Relativamente ao prémio de seguro, este vai variar com a natureza e risco da actividade

empresarial, sendo que no caso da construção poderá variar com o tipo de obra para o qual se

está a contratar o seguro.

4.9. CONSIDERAÇÕES FINAIS DO CAPÍTULO

Com a realização deste capítulo ficaram evidentes alguns aspectos que em seguida se

referem:

Em primeiro lugar, é de realçar a importância que a existência de um seguro para a cobertura

de danos tem. Se por um lado, esse seguro garante uma maior protecção ao consumidor, uma

vez que após ocorrer um dano, este é imediatamente reparado, sendo os custos acarretados

pela seguradora, por outro, com a contratação de seguros, é exigida a presença de organismos

que vão controlar o projecto e a execução da construção, o que aumenta a sua qualidade.

A actividade da construção é uma actividade que envolve riscos na generalidade superiores ao

de outras actividades. Este facto leva a que haja alguma prudência por parte das seguradoras

em celebrar contratos para a cobertura de danos.

Existe uma vasta gama de apólices de seguro que podem ser contratadas em alguns países.

Em Portugal, a situação difere do que foi referido, existindo três seguros que se destacam:

seguro de responsabilidade civil profissional (cobre a actividade profissional dos intervenientes

no processo construtivo), seguro contra todos os riscos na construção (cobre todos os riscos

de uma construção à excepção daqueles que estão expressamente excluídos) e seguro

decenal (cobre defeitos de materiais, erros de concepção e de execução, que afectem a

estabilidade do edifício) (Montull, 2008, ASEFA, 2009 e Império Bonança, 2009).

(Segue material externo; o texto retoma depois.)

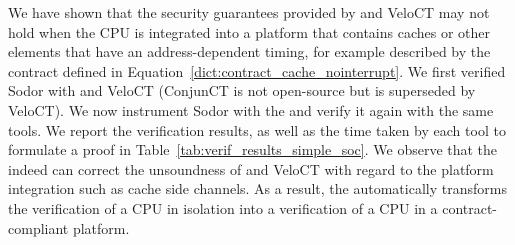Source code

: We have shown that the security guarantees provided by \ucfi and VeloCT may not hold when the CPU is integrated into a platform that contains caches or other elements that have an address-dependent timing, for example described by the contract defined in Equation~\ref{dict:contract_cache_nointerrupt}.
We first verified Sodor with \ucfi and VeloCT (ConjunCT is not open-source but is superseded by VeloCT).
We now instrument Sodor with the \PICI and verify it again with the same tools.
We report the verification results, as well as the time taken by each tool to formulate a proof in Table~\ref{tab:verif_results_simple_soc}.
We observe that the \PICI indeed can correct the unsoundness of \ucfi and VeloCT with regard to the platform integration such as cache side channels.
As a result, the \PICI automatically transforms the verification of a CPU in isolation into a verification of a CPU in a contract-compliant platform.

Os Organismos de Controlo Técnico (OCT) têm um papel muito importante neste contexto, já

que têm por missão normalizar os riscos comunicando-os às seguradoras. Com base nesta

informação, a seguradora tem condições para celebrar um contrato de seguro contra danos na

construção. A actuação dos OCT leva a uma maior qualidade da obra, uma vez que este tipo

de organismo acompanha a construção desde a fase de projecto até ao final da execução,

elaborando relatórios frequentes que registam as evidências encontradas ao longo da

execução da obra.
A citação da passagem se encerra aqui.